Any objections to, or rejection of, the offered redemption price must be made at the latest by 23:59 (CET) on 6 March 2023. Former shareholders of Magseis Fairfield who do not object to, or reject, the offered redemption price within this deadline will be deemed to have accepted the offered redemption price.
As a consequence of the compulsory acquisition, TGS will pursue a delisting of Magseis Fairfield's shares from Oslo Børs. A separate stock exchange announcement will be published regarding such delisting.
ABG Sundal Collier ASA acts as financial advisor to TGS and receiving agent. Advokatfirmaet Schjødt AS acts as legal advisor to TGS. Arctic Securities AS acts as financial advisor and Advokatfirmaet Thommessen AS acts as legal advisor to Magseis Fairfield.
TGS: Sven Børre Larsen, CFO
Tel: +47 909 43 673
TGS provides scientific data and intelligence to companies active in the energy sector. In addition to a global, extensive and diverse energy data library, TGS offers specialized services such as advanced processing and analytics alongside cloud-based data applications and solutions.

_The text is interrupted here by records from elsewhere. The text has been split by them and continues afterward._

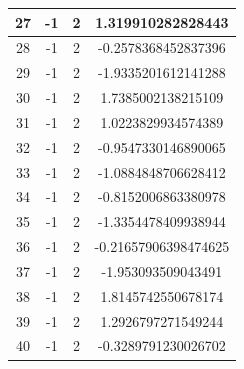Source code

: \documentclass[]{article}
\begin{document}
\begin{table}[!h]
\begin{tabular}{|c|c|c|c|}
			27 & -1 &	 2 &	 1.319910282828443 \\ \hline
			28 & -1 &	 2 &	 -0.2578368452837396 \\ \hline
			29 & -1 &	 2 &	 -1.9335201612141288 \\ \hline
			30 & -1 &	 2 &	 1.7385002138215109 \\ \hline
			31 & -1 &	 2 &	 1.0223829934574389 \\ \hline
			32 & -1 &	 2 &	 -0.9547330146890065 \\ \hline
			33 & -1 &	 2 &	 -1.0884848706628412 \\ \hline
			34 & -1 &	 2 &	 -0.8152006863380978 \\ \hline
			35 & -1 &	 2 &	 -1.3354478409938944 \\ \hline
			36 & -1 &	 2 &	 -0.21657906398474625 \\ \hline
			37 & -1 &	 2 &	 -1.953093509043491 \\ \hline
			38 & -1 &	 2 &	 1.8145742550678174 \\ \hline
			39 & -1 &	 2 &	 1.2926797271549244 \\ \hline
			40 & -1 &	 2 &	 -0.3289791230026702 \\ \hline
		\end{tabular}
	\end{table}
	
\end{document}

This information is subject to the disclosure requirements pursuant to section 5-12 of the Norwegian Securities Trading Act.
It may be unlawful to distribute this announcement in certain jurisdictions. This announcement is not for distribution in Australia, Canada, the Hong Kong special administrative region of the People's Republic of China, Japan, South Africa, the United States or to any other jurisdiction where such distribution would be unlawful. The information in this announcement does not constitute an offer of securities for sale in any jurisdiction. Persons into whose possession this release comes should inform themselves about and observe any such restrictions. Any failure to comply with these restrictions may constitute a violation of the securities laws of any such jurisdiction. This announcement does not constitute an offer for sale of, or a solicitation of an offer to purchase or subscribe for, any securities in the United States.
Neither TGS, Magseis Fairfield nor any of their advisors and/or any of their affiliates or any of their respective directors, officers, employees, advisers, agents or any other person(s) accept any responsibility or liability whatsoever for, or make any representation or warranty, express or implied, as to the accuracy, completeness or fairness of the information or opinions in this announcement (or whether any information has been omitted from this announcement) or any other information relating to the compulsory acquisition, the Offer, TGS or Magseis Fairfield.